There are various types of stretching techniques: sustained, ballistic, proprioceptive neuromuscular facilitation (PNF), etc. They have the common goal of increasing musculotendinous length. Before considering which type is best, we must consider the properties of muscle. Muscles are composed of viscoelastic characteristics that can be influenced by stretch. The elastic component refers to the fact that a muscle has built in memory of it's original length. Just like the elastic part of your socks, given a temporary stretch, a muscle (or sock) will contract back into its resting length. That being said, with proper technique, a more permanent (or plastic) change in muscle length can be achieved. One of these techniques is a sustained stretch. But how long do we hold this stretch? In a classic study by Bandy & Irion, the researchers examined the difference in muscle length over time period of 6 weeks following sustained stretching programs based on time periods of 15, 30, and 60 seconds. A control group of no stretching was also followed. The study had several interesting findings. No significant differences in muscle length were found between the no stretching group and 15 second stretch group. This begs the question, what is the point of wasting time on a 15 second stretch, if there are no lasting effects. The results also found that significant gains were achieved with both the 30 second and 60 second groups, but minimal increase was found for the 60 second group. This means there isn't really a point of holding a stretch for 60 seconds either. The impact of this study displays the importance of reinforcing 30 second holds for stretches during a HEP. We often see our patients say they are holding a stretch for 30 seconds when in reality they are counting to 30 practically in one breath. It's no wonder they aren't seeing changes!

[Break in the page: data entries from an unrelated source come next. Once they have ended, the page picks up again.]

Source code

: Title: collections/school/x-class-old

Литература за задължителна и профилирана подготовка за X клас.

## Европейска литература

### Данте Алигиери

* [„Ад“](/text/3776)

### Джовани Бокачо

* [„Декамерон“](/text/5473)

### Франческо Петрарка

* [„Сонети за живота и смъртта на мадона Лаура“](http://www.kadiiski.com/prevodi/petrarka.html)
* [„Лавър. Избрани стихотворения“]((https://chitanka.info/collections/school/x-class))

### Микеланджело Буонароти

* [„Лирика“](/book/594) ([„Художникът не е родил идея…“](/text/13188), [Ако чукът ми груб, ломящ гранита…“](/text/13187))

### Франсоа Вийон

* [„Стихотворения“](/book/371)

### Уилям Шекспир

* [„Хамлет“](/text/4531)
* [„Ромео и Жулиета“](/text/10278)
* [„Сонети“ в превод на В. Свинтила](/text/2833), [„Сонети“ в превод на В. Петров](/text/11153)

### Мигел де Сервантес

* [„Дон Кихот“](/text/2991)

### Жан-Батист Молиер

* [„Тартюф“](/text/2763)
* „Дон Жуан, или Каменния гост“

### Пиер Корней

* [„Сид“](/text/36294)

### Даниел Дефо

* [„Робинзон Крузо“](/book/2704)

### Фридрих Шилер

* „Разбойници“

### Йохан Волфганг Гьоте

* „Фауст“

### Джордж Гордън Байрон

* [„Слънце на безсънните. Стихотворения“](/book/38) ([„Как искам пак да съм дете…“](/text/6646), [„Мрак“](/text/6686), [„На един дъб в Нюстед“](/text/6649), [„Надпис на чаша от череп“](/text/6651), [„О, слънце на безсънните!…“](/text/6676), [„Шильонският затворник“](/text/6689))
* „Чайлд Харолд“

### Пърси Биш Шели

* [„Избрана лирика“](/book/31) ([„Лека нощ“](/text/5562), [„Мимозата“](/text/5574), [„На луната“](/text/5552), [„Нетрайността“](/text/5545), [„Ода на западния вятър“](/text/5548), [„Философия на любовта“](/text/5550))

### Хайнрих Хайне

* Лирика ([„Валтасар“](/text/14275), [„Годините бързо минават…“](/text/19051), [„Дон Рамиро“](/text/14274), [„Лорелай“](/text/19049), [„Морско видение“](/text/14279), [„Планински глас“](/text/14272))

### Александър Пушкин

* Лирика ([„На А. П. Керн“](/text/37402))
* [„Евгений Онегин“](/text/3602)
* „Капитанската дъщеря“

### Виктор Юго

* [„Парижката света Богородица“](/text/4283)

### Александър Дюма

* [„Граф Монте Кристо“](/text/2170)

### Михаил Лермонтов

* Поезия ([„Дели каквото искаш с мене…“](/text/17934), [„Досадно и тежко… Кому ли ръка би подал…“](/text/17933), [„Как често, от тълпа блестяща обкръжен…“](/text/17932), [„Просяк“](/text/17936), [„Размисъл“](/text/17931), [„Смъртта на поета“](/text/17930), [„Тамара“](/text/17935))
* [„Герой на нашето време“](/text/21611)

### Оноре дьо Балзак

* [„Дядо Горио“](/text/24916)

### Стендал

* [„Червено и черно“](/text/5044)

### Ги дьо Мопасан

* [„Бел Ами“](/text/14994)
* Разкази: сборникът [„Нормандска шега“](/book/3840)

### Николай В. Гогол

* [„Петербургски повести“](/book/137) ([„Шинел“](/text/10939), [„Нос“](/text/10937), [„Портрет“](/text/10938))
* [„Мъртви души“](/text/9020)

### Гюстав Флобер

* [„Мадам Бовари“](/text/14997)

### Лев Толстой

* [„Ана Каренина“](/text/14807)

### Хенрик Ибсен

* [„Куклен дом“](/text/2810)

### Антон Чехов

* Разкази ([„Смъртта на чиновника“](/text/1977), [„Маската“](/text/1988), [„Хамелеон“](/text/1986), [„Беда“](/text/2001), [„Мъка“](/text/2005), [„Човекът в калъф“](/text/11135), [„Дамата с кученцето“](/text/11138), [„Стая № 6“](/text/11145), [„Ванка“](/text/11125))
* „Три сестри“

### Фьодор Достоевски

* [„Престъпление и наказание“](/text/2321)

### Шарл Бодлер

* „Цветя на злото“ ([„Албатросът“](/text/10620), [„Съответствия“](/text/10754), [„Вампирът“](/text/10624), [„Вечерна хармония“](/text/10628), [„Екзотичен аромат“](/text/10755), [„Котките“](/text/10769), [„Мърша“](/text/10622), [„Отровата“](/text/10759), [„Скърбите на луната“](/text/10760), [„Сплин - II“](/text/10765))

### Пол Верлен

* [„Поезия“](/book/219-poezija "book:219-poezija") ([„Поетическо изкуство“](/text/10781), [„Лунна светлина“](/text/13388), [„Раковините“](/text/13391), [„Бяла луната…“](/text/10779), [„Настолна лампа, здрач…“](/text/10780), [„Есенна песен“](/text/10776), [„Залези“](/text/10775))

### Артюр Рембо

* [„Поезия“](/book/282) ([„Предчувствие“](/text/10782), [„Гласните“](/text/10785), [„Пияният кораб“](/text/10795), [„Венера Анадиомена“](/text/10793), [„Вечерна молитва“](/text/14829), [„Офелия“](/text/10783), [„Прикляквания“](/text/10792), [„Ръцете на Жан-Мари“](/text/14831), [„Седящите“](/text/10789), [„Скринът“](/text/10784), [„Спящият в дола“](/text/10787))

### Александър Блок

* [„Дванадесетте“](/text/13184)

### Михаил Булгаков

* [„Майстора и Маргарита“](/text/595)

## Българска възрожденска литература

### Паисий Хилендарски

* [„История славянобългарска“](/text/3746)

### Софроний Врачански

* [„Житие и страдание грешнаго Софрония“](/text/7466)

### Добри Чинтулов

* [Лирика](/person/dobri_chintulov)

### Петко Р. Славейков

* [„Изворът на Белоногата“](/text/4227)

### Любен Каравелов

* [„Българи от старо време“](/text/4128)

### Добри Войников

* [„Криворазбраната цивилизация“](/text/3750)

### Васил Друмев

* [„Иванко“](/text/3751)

As we mentioned before, there are several different methods of stretching with the most common being ballistic, sustained, and PNF. Ballistic stretching is not usually performed or recommended by health care practitioners due to its link to injury. The theory of ballistic stretching is to exceed the normal constraints of the muscle in order to achieve length increases, which suggests damaging the muscle. In regards to deciding between PNF and sustained stretch, there is still ongoing debate as to which obtains better results. O'Hora et al performed a study that looked at the immediate effects of 1 bout of PNF versus sustained stretch versus no stretch. The PNF stretch was a contract-relax maneuver of the hamstrings for 6 seconds. They found both PNF and sustained stretch to have significant changes in length following 1 bout. PNF changes were found to be greater than sustained. In the discussion, the authors reviewed the discrepancy in the literature regarding differences between PNF and sustained stretches, reminding the readers that there are many studies that have found each to be more effective than the other. An obvious issue with this study was the fact that the authors only looked at immediate effects of stretch and did not examine long-term effects. What can be taken from these findings and the discussion is that both 30-second sustained stretch and contract-relax can result in increases in muscle length. The debate goes on in regards to which is more successful. A combination we like to use is 3 sessions of contract-relax at end range, followed by a 30 second sustained stretch.
Bandy & Irion. (1994). The Effect of Time on Static Stretch on the Flexibility of the Hamstring Muscles. Phys Ther. 1994 Sep;74(9):845-50. Web. 6 April 2013.
O'Hora J, Cartwright A, Wade CD, Hough AD, Shum GL. (2011). Efficacy of Static Stretching and Peripheral Neuromuscular Facilitation Stretch on Hamstrings Length after a Single Session. J Strength Cond Res. 2011 Jun;25(6):1586-91. Web. 6 April 2013.